▶ Task prompt:
Restate all the lines below word for word, but omit the pictures.

▶ Listed records:
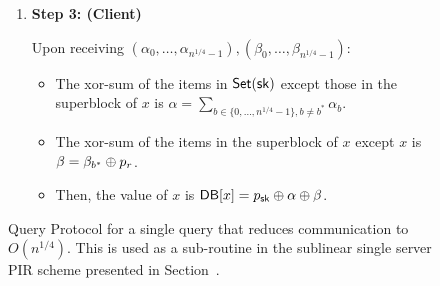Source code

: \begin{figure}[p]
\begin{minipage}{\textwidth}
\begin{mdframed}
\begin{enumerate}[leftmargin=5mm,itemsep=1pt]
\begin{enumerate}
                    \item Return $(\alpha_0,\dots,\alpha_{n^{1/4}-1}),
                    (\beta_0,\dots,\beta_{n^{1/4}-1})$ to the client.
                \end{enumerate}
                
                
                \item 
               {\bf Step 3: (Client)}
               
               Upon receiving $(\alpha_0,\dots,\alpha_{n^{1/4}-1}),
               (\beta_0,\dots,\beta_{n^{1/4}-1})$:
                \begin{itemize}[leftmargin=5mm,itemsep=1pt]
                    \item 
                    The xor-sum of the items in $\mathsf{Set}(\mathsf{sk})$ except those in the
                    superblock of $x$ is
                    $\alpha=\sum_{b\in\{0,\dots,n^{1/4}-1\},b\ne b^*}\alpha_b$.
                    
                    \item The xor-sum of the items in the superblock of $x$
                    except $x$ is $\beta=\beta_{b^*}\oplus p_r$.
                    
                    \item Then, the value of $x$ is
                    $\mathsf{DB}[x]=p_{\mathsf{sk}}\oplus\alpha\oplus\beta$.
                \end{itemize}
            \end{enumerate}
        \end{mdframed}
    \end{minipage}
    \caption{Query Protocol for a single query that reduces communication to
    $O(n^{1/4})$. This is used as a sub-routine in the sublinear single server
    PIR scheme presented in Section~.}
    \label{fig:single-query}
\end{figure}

▶ Result below:
Source code

: \begin{figure}[p]
\begin{minipage}{\textwidth}
\begin{mdframed}
\begin{enumerate}[leftmargin=5mm,itemsep=1pt]
\begin{enumerate}
                    \item Return $(\alpha_0,\dots,\alpha_{n^{1/4}-1}),
                    (\beta_0,\dots,\beta_{n^{1/4}-1})$ to the client.
                \end{enumerate}
                
                
                \item 
               {\bf Step 3: (Client)}
               
               Upon receiving $(\alpha_0,\dots,\alpha_{n^{1/4}-1}),
               (\beta_0,\dots,\beta_{n^{1/4}-1})$:
                \begin{itemize}[leftmargin=5mm,itemsep=1pt]
                    \item 
                    The xor-sum of the items in $\mathsf{Set}(\mathsf{sk})$ except those in the
                    superblock of $x$ is
                    $\alpha=\sum_{b\in\{0,\dots,n^{1/4}-1\},b\ne b^*}\alpha_b$.
                    
                    \item The xor-sum of the items in the superblock of $x$
                    except $x$ is $\beta=\beta_{b^*}\oplus p_r$.
                    
                    \item Then, the value of $x$ is
                    $\mathsf{DB}[x]=p_{\mathsf{sk}}\oplus\alpha\oplus\beta$.
                \end{itemize}
            \end{enumerate}
        \end{mdframed}
    \end{minipage}
    \caption{Query Protocol for a single query that reduces communication to
    $O(n^{1/4})$. This is used as a sub-routine in the sublinear single server
    PIR scheme presented in Section~.}
    \label{fig:single-query}
\end{figure}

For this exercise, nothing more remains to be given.